PROVIDED ENTRIES.
■ ■ ■ ■
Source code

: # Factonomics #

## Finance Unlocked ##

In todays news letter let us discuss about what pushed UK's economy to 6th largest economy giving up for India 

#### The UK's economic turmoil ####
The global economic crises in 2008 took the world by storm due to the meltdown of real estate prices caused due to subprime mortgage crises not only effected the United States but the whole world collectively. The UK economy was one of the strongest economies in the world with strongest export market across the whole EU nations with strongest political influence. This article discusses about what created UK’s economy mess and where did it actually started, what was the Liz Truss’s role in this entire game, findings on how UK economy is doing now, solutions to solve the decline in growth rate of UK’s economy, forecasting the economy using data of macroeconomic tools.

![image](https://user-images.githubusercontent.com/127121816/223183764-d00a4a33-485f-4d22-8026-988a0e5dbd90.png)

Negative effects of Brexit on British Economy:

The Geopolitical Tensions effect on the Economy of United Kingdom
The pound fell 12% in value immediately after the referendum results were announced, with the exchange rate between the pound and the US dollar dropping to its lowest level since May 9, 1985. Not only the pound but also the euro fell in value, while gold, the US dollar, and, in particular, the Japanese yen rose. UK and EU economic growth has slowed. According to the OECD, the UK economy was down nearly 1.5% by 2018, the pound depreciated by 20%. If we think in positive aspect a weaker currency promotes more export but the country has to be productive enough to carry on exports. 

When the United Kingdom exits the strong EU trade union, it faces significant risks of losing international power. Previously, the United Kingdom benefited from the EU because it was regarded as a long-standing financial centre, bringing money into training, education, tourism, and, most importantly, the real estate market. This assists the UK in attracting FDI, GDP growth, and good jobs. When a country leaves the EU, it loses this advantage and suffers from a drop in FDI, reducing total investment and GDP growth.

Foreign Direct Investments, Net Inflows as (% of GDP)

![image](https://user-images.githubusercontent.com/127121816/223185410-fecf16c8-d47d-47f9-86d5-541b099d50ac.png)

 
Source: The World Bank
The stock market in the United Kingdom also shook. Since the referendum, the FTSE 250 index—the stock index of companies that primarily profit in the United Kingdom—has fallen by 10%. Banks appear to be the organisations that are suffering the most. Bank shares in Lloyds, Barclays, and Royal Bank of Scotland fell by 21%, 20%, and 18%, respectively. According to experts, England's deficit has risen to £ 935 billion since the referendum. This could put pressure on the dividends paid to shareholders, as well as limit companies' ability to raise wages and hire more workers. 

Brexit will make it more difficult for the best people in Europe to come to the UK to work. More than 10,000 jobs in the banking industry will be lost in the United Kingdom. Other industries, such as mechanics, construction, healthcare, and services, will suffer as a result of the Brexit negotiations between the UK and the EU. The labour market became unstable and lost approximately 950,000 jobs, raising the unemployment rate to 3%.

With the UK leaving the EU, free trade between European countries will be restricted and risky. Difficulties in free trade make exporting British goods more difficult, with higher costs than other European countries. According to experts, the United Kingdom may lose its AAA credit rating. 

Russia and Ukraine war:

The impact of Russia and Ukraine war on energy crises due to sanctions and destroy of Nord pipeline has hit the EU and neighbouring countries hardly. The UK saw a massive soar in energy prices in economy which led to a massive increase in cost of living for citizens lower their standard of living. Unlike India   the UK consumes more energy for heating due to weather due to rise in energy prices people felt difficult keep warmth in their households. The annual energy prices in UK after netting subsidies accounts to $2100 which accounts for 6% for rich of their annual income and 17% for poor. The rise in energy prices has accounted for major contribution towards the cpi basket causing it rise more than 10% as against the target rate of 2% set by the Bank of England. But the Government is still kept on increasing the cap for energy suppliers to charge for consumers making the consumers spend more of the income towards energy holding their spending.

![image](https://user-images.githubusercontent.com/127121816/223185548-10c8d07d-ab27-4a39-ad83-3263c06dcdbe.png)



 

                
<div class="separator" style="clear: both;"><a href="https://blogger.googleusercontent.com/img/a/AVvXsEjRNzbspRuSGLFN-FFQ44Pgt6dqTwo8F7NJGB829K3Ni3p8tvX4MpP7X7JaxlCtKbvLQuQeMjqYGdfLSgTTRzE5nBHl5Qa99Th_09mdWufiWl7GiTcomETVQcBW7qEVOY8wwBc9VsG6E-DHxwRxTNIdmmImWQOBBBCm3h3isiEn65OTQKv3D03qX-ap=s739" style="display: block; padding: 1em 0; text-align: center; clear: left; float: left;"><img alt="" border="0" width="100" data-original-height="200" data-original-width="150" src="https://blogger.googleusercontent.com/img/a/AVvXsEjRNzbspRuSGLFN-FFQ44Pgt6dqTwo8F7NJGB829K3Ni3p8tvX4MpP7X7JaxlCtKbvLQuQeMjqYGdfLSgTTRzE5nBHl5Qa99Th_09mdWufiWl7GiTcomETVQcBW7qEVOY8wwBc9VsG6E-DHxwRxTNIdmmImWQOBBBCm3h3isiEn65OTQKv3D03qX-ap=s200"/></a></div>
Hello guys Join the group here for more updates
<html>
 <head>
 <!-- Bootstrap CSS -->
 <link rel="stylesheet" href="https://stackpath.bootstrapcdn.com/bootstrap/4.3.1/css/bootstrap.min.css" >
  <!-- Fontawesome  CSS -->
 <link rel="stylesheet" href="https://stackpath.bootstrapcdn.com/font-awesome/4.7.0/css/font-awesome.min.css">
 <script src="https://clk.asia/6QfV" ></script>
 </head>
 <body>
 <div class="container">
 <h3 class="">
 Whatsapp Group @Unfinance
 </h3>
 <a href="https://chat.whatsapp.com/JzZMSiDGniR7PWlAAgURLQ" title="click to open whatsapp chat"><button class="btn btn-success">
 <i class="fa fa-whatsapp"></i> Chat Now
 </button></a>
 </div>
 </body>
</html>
■ ■ ■ ■
EXERCISE DETAILS. Copy all of the listing above exactly, please.

YOUR RESPONSE.
Source code

: # Factonomics #

## Finance Unlocked ##

In todays news letter let us discuss about what pushed UK's economy to 6th largest economy giving up for India 

#### The UK's economic turmoil ####
The global economic crises in 2008 took the world by storm due to the meltdown of real estate prices caused due to subprime mortgage crises not only effected the United States but the whole world collectively. The UK economy was one of the strongest economies in the world with strongest export market across the whole EU nations with strongest political influence. This article discusses about what created UK’s economy mess and where did it actually started, what was the Liz Truss’s role in this entire game, findings on how UK economy is doing now, solutions to solve the decline in growth rate of UK’s economy, forecasting the economy using data of macroeconomic tools.

![image](https://user-images.githubusercontent.com/127121816/223183764-d00a4a33-485f-4d22-8026-988a0e5dbd90.png)

Negative effects of Brexit on British Economy:

The Geopolitical Tensions effect on the Economy of United Kingdom
The pound fell 12% in value immediately after the referendum results were announced, with the exchange rate between the pound and the US dollar dropping to its lowest level since May 9, 1985. Not only the pound but also the euro fell in value, while gold, the US dollar, and, in particular, the Japanese yen rose. UK and EU economic growth has slowed. According to the OECD, the UK economy was down nearly 1.5% by 2018, the pound depreciated by 20%. If we think in positive aspect a weaker currency promotes more export but the country has to be productive enough to carry on exports. 

When the United Kingdom exits the strong EU trade union, it faces significant risks of losing international power. Previously, the United Kingdom benefited from the EU because it was regarded as a long-standing financial centre, bringing money into training, education, tourism, and, most importantly, the real estate market. This assists the UK in attracting FDI, GDP growth, and good jobs. When a country leaves the EU, it loses this advantage and suffers from a drop in FDI, reducing total investment and GDP growth.

Foreign Direct Investments, Net Inflows as (% of GDP)

![image](https://user-images.githubusercontent.com/127121816/223185410-fecf16c8-d47d-47f9-86d5-541b099d50ac.png)

 
Source: The World Bank
The stock market in the United Kingdom also shook. Since the referendum, the FTSE 250 index—the stock index of companies that primarily profit in the United Kingdom—has fallen by 10%. Banks appear to be the organisations that are suffering the most. Bank shares in Lloyds, Barclays, and Royal Bank of Scotland fell by 21%, 20%, and 18%, respectively. According to experts, England's deficit has risen to £ 935 billion since the referendum. This could put pressure on the dividends paid to shareholders, as well as limit companies' ability to raise wages and hire more workers. 

Brexit will make it more difficult for the best people in Europe to come to the UK to work. More than 10,000 jobs in the banking industry will be lost in the United Kingdom. Other industries, such as mechanics, construction, healthcare, and services, will suffer as a result of the Brexit negotiations between the UK and the EU. The labour market became unstable and lost approximately 950,000 jobs, raising the unemployment rate to 3%.

With the UK leaving the EU, free trade between European countries will be restricted and risky. Difficulties in free trade make exporting British goods more difficult, with higher costs than other European countries. According to experts, the United Kingdom may lose its AAA credit rating. 

Russia and Ukraine war:

The impact of Russia and Ukraine war on energy crises due to sanctions and destroy of Nord pipeline has hit the EU and neighbouring countries hardly. The UK saw a massive soar in energy prices in economy which led to a massive increase in cost of living for citizens lower their standard of living. Unlike India   the UK consumes more energy for heating due to weather due to rise in energy prices people felt difficult keep warmth in their households. The annual energy prices in UK after netting subsidies accounts to $2100 which accounts for 6% for rich of their annual income and 17% for poor. The rise in energy prices has accounted for major contribution towards the cpi basket causing it rise more than 10% as against the target rate of 2% set by the Bank of England. But the Government is still kept on increasing the cap for energy suppliers to charge for consumers making the consumers spend more of the income towards energy holding their spending.

![image](https://user-images.githubusercontent.com/127121816/223185548-10c8d07d-ab27-4a39-ad83-3263c06dcdbe.png)



 

                
<div class="separator" style="clear: both;"><a href="https://blogger.googleusercontent.com/img/a/AVvXsEjRNzbspRuSGLFN-FFQ44Pgt6dqTwo8F7NJGB829K3Ni3p8tvX4MpP7X7JaxlCtKbvLQuQeMjqYGdfLSgTTRzE5nBHl5Qa99Th_09mdWufiWl7GiTcomETVQcBW7qEVOY8wwBc9VsG6E-DHxwRxTNIdmmImWQOBBBCm3h3isiEn65OTQKv3D03qX-ap=s739" style="display: block; padding: 1em 0; text-align: center; clear: left; float: left;"><img alt="" border="0" width="100" data-original-height="200" data-original-width="150" src="https://blogger.googleusercontent.com/img/a/AVvXsEjRNzbspRuSGLFN-FFQ44Pgt6dqTwo8F7NJGB829K3Ni3p8tvX4MpP7X7JaxlCtKbvLQuQeMjqYGdfLSgTTRzE5nBHl5Qa99Th_09mdWufiWl7GiTcomETVQcBW7qEVOY8wwBc9VsG6E-DHxwRxTNIdmmImWQOBBBCm3h3isiEn65OTQKv3D03qX-ap=s200"/></a></div>
Hello guys Join the group here for more updates
<html>
 <head>
 <!-- Bootstrap CSS -->
 <link rel="stylesheet" href="https://stackpath.bootstrapcdn.com/bootstrap/4.3.1/css/bootstrap.min.css" >
  <!-- Fontawesome  CSS -->
 <link rel="stylesheet" href="https://stackpath.bootstrapcdn.com/font-awesome/4.7.0/css/font-awesome.min.css">
 <script src="https://clk.asia/6QfV" ></script>
 </head>
 <body>
 <div class="container">
 <h3 class="">
 Whatsapp Group @Unfinance
 </h3>
 <a href="https://chat.whatsapp.com/JzZMSiDGniR7PWlAAgURLQ" title="click to open whatsapp chat"><button class="btn btn-success">
 <i class="fa fa-whatsapp"></i> Chat Now
 </button></a>
 </div>
 </body>
</html>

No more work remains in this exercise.